The notebook (including the battery) weighs 3.655 kg (~8.06lb.) which is typical for a gaming notebook of these proportions. The Deviltech Fragbook isn’t really meant to be moved around. At LAN parties and similar events the troublesome weight is around a kilo to heavy. You can never forget the gigantic power adapter that powers this gaming machine. The notebook itself is anything but compact, with the thickest part of the case measuring 4.4 cm (~1.7 in) high which makes the search for a matching backpack a little more difficult. All of these disadvantages are naturally something that all gamers have to deal with when buying any ‘gaming notebook’.
The connectivity is similar to the previously mentioned notebooks. On the right side you find two USB 2.0 ports next to the DVD optical drive which i beneficial for a right handed mouse user. The back side includes some of the bigger and bulkier ports such as the HDMI and VGA connectors which allow you to run external displays. Furthermore, the power cable is also plugged in here. A little more to the left is a slot for a Kensington Lock. Next to these ports you will also find an eSATA port which allows for fast data transfers with external hard drives. At last is the RJ45 jack which has also found its way onto the back of the notebook.
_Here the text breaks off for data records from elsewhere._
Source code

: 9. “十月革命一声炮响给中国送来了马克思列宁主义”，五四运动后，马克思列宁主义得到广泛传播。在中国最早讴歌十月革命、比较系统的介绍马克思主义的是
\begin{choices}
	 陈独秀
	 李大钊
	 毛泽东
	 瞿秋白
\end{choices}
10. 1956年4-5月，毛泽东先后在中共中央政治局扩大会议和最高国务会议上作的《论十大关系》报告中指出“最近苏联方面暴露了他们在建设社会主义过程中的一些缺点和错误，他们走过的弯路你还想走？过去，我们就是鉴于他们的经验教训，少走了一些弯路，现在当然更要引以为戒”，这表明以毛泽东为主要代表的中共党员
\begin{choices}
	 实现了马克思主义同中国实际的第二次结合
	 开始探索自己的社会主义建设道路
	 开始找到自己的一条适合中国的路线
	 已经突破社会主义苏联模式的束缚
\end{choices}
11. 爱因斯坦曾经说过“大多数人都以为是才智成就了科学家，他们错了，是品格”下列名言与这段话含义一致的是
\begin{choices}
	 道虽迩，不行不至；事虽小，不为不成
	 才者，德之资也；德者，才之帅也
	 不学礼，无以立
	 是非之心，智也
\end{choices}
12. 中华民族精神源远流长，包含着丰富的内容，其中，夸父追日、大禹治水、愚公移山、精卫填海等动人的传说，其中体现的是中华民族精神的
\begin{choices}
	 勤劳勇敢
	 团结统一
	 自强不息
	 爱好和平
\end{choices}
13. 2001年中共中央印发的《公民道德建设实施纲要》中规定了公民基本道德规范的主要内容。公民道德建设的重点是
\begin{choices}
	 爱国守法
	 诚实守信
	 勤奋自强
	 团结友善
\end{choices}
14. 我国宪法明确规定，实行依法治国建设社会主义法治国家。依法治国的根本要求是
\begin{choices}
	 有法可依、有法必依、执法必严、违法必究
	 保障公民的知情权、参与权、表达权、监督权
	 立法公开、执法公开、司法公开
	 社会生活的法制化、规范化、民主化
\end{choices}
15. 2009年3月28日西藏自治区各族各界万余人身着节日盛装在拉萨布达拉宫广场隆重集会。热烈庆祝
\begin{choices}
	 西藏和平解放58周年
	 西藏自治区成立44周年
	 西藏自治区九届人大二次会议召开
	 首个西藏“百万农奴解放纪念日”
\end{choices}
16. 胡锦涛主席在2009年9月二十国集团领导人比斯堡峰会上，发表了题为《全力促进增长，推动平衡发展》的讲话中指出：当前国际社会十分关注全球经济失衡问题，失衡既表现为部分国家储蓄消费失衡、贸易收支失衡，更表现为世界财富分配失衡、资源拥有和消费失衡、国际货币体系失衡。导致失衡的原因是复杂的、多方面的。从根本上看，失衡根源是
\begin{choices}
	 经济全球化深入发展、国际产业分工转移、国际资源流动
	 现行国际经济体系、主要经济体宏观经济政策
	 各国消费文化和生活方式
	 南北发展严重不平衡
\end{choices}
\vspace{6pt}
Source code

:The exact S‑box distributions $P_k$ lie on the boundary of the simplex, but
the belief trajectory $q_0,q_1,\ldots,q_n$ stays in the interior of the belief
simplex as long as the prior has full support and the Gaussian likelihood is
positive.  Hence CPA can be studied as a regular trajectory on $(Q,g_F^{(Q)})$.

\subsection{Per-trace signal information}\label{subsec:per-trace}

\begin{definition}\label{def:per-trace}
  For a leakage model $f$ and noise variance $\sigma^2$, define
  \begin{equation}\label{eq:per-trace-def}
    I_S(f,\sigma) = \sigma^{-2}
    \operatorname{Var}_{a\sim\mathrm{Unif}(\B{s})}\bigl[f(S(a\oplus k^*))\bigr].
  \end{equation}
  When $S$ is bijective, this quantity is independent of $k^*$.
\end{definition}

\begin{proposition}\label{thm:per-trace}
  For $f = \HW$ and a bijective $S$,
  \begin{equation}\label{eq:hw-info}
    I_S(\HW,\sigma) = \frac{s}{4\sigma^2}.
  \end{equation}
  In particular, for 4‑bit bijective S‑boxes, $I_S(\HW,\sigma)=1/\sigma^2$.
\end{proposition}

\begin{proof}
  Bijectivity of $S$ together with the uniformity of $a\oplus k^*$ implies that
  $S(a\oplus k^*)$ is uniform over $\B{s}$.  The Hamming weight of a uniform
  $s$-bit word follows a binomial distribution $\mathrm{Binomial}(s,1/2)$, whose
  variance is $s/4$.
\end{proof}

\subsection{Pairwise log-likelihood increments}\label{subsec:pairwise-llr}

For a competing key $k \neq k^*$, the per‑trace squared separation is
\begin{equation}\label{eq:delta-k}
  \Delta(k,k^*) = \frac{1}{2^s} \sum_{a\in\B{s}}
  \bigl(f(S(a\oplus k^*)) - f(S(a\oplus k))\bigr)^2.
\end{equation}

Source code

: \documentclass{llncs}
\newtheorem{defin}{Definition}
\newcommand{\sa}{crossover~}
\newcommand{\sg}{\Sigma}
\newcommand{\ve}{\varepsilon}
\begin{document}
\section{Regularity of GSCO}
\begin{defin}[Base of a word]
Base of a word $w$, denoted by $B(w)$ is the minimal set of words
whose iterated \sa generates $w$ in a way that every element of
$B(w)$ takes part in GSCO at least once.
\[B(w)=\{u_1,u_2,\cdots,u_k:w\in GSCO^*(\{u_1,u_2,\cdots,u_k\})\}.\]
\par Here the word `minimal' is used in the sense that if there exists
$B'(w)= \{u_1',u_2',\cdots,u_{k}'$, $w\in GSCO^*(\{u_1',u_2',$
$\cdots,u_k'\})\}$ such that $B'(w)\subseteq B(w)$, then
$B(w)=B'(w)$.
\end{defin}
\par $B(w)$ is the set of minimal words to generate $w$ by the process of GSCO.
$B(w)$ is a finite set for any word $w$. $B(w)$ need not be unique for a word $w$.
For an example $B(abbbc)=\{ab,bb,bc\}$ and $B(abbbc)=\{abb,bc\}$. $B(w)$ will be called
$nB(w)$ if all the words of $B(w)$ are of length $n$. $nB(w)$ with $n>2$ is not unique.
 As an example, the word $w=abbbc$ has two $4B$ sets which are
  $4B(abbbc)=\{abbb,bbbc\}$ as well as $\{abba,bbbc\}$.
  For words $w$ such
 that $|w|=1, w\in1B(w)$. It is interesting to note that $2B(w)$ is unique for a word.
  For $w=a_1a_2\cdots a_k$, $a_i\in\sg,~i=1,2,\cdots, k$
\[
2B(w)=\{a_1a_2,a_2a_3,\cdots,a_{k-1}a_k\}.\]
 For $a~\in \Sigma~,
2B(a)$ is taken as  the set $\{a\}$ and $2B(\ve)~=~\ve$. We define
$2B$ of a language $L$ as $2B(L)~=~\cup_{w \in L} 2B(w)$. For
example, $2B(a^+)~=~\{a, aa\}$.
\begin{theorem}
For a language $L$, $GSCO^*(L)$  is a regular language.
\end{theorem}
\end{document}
The left side is populated by two USB 3.0 ports next to the fan vents, a 4-in-1 card reader as well as another USB 3.0 port. Furthermore, a total of four jacks are available which could be used to run a 5.1 audio system.
With the large number of USB ports, there shouldn't be any problems connecting a number of peripherals. Because of how the bigger connectors have been placed on the back side, space is saved and potential problems cable clutter have been avoided. Overall, the cable and connectivity management is smart and well thought out. Even left hand users should have little problem using an external mouse.
It goes without saying that no average 0815 network card is going to be employed on a gaming notebook. So Deviltech has settled on the Qualcomm Killer e2200 Gigabit Ethernet Controller which should reduce latency and promises superior multiplayer gaming performance. The notebook connects wirelessly via Intel Centrino Wireless-N 2230 and we couldn't identify drops in connection or other problems. A built in WWAN card is something gamers won't find due to the weight and the size. It would be unnecessary as the laptop is not meant to be mobile.
In terms of accessories, Deviltech luckily doesn't hold back. You will find a Quick Start Guide along with a classic driver DVD in the box. This is especially helpful with a new installation of the operating system, meaning you do not have to manually search for all drivers online. Almost all bloatware (add on programs installed from the start) have been done away with which is a positive for the customer who can enjoy the their new notebook without having to uninstall various demo and trial programs or effectively reinstalling the operating system. One particular tool that is installed and is actually rather useful is the S-bar on the hard drive which allows for quick access to certain settings.
Because the case is much used and especially well known barebone from MSI, the maintenance and parts replacement could never be this good. If the 7 screws from the under side of the notebook are removed, the panel can then be taken off to allow access to the CPU, GPU, RAM slots and also the two slots for hard drives. One of the two hard drive bays is free, meaning that you could install your own SSD or another standard hard drive here.
Deviltech ships the Fragbook standard with a warranty for 24 months. This can be extended to 3 years for another 100 Euro (~$130). Further options such as theft insurance are not offered on the website and are therefore not available for purchase, meaning that it would have to be done privately.
The Barbone from MSI uses a Chiclet-style keyboard. It is characterized by a relatively firm keystroke and a clear pressure point which are actually good qualities for frequent typists. Unfortunately, it's using the 15-inch version of the keyboard which has then been transferred onto the 17-inch case of the Fragbook. Therefore, the layout has been unnecessarily squashed resulting in some keys having to be altered for the worse. The hash key is now found over the enter key which now only occupies one line. Also, the '>' key is moved to the left of the space bar. With this layout, gamers will first have to get used to the altered layout. It would have made a lot more sense to simply use a bigger keyboard. Since this notebook, as we have already mentioned, is based on a MSI Barebone, this problem also effects much of the competition.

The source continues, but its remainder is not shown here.